Банкир обнажил проблему во всей ее неприглядности. Конечно, можно было бы перестроить экономику, превратив ее в «экономику выживания». Убого, но по крайней мере еще живешь. Однако Новую Зеландию такая экономика уже не могла устроить. За последние годы эта страна заслужила чего-то большего. Структура ее сложного и довольно развитого бизнеса опиралась уже не на фермы, а на растущие год от года городские сообщества, типа Крайстчерча, Веллингтона, Нью-Плимута, Рассела, Дунедина и Окленда. Колония Новой Зеландии постепенно была втянута в сферу функционирования международной торговли. Однако в последнее время боссы этой самой международной торговли связывали с перспективами развития колонии все меньше надежд. Цены на шерсть на лондонской бирже рухнули вниз, так что единственным китом, на котором еще худо-бедно держалась честь колонии, было золото.

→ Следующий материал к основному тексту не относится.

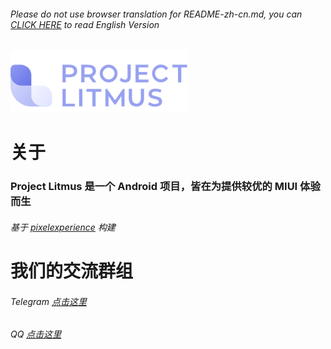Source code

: ###### Please do not use browser translation for README-zh-cn.md, you can [CLICK HERE](https://github.com/project-litmus/.github/blob/main/profile/README.md) to read English Version
  
<div>    
  <img src="./logo.png" width = "283.33" height = "100" alt="LOGO" />
</div>

# 关于
### Project Litmus 是一个 Android 项目，皆在为提供较优的 MIUI 体验而生
###### 基于 [pixelexperience](https://github.com/pixelexperience) 构建
# 我们的交流群组</H2>
###### Telegram [点击这里](https://t.me/projectlitmus) 
###### QQ [点击这里](https://jq.qq.com/?_wv=1027&k=VfUw3Mes) 
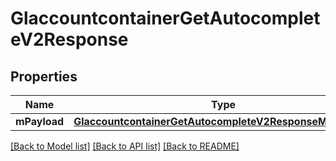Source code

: # GlaccountcontainerGetAutocompleteV2Response

## Properties
Name | Type | Description | Notes
------------ | ------------- | ------------- | -------------
**mPayload** | [**GlaccountcontainerGetAutocompleteV2ResponseMPayload***](GlaccountcontainerGetAutocompleteV2ResponseMPayload.md) |  | 

[[Back to Model list]](../README.md#documentation-for-models) [[Back to API list]](../README.md#documentation-for-api-endpoints) [[Back to README]](../README.md)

Положение Коффина было ненамного предпочтительнее, чем положение его коллег. Страшный водоворот депрессии засасывал в свою воронку всех, никого не жалея.
Чем ниже опускались цены на шерсть на международном рынке, тем хуже становилась репутация колонии в Европе, — рейтинг ее стремительно падал, — тем труднее колонистам было найти банки, в которых можно было выбить для Новой Зеландии новые кредиты. А без кредитов было практически невозможно поддерживать деловую активность на достойном уровне до той поры, когда цены на товары вновь поднимутся.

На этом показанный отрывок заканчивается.